START DATA SHOWN
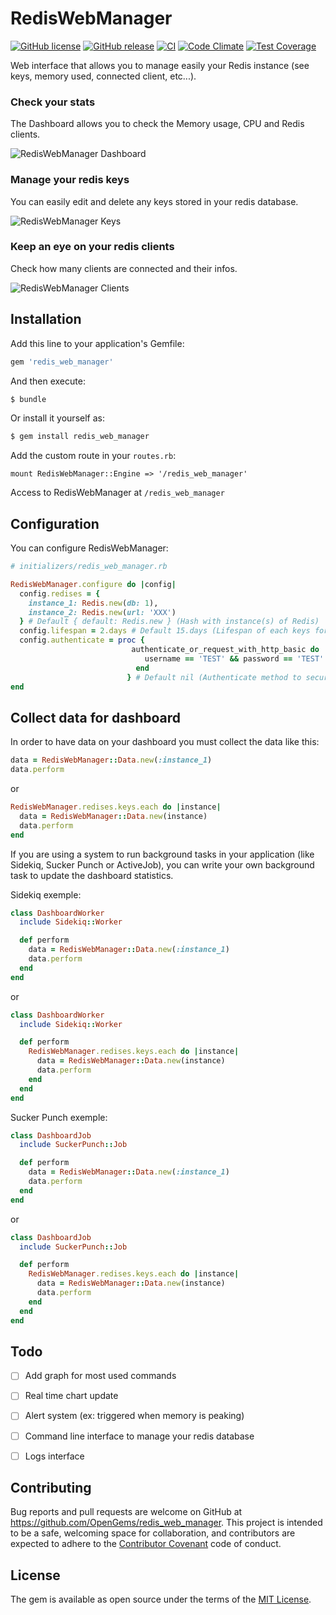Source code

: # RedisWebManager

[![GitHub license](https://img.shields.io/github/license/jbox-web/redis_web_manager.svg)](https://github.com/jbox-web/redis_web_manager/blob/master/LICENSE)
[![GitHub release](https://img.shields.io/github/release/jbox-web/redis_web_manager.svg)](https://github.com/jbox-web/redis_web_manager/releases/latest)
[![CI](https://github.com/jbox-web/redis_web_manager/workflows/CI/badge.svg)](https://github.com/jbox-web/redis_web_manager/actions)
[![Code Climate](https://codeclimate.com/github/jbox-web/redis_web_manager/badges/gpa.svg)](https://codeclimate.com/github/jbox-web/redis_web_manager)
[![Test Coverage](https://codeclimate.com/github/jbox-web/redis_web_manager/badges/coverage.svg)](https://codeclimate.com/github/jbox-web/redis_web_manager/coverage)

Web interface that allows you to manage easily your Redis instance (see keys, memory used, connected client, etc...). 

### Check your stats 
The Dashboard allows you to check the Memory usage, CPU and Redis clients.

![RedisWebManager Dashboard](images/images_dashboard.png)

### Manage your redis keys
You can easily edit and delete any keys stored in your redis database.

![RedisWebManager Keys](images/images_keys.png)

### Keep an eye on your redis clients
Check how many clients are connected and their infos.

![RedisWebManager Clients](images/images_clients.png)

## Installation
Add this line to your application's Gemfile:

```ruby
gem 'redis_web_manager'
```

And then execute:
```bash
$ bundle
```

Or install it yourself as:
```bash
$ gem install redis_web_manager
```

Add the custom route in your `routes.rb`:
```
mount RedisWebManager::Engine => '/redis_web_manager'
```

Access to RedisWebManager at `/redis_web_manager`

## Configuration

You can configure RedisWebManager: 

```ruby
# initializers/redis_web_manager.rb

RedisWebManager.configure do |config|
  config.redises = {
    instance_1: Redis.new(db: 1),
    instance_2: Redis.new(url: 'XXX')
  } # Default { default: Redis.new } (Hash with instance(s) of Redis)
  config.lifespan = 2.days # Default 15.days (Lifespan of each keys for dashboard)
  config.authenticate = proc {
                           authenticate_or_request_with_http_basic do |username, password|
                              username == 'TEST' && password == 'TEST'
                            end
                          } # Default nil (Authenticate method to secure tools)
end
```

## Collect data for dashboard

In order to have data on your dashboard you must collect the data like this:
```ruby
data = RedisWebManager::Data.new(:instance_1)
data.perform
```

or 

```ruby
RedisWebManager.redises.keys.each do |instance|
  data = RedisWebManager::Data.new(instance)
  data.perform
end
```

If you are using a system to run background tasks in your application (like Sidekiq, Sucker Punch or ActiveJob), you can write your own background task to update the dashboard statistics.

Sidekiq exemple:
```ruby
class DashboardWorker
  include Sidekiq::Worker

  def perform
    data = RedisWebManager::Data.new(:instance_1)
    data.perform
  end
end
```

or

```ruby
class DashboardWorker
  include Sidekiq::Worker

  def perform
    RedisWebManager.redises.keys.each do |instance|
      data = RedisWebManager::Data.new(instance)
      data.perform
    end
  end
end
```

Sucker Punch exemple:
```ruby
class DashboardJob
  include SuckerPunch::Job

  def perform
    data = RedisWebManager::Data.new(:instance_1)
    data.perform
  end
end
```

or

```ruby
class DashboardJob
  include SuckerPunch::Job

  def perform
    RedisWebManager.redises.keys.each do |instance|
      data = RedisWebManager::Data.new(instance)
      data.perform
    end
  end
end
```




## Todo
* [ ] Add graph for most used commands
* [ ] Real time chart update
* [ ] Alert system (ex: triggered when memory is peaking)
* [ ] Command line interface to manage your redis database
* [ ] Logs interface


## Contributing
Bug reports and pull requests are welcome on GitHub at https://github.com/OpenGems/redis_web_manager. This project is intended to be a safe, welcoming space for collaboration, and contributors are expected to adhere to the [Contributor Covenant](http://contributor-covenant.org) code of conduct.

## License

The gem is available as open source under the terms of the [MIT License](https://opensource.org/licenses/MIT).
END DATA SHOWN
START DATA SHOWN
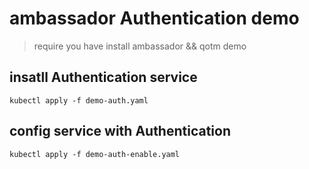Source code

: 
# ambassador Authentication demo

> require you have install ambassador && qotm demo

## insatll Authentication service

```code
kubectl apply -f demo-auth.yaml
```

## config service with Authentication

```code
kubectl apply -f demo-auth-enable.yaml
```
END DATA SHOWN
START DATA SHOWN
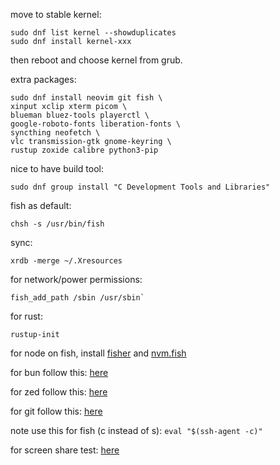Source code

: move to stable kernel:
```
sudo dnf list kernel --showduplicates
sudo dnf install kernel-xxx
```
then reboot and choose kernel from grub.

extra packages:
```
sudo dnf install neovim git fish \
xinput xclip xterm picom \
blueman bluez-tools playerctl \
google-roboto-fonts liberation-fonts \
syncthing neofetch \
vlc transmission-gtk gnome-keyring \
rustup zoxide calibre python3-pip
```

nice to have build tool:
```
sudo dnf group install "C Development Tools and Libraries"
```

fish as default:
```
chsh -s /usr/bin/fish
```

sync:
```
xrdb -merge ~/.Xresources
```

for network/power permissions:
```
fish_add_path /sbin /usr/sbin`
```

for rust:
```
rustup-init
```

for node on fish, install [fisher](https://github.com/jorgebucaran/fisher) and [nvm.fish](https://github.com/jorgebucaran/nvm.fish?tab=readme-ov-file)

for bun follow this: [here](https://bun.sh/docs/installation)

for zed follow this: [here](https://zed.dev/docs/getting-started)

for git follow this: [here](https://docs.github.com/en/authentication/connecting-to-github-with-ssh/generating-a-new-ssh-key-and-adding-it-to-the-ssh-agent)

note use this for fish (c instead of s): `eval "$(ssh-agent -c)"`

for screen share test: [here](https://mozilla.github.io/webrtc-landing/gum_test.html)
END DATA SHOWN
● **TASK REQUIREMENTS**
Provide the number of lines in the entries that include "kernel", and no other text.

● **REPLY**
4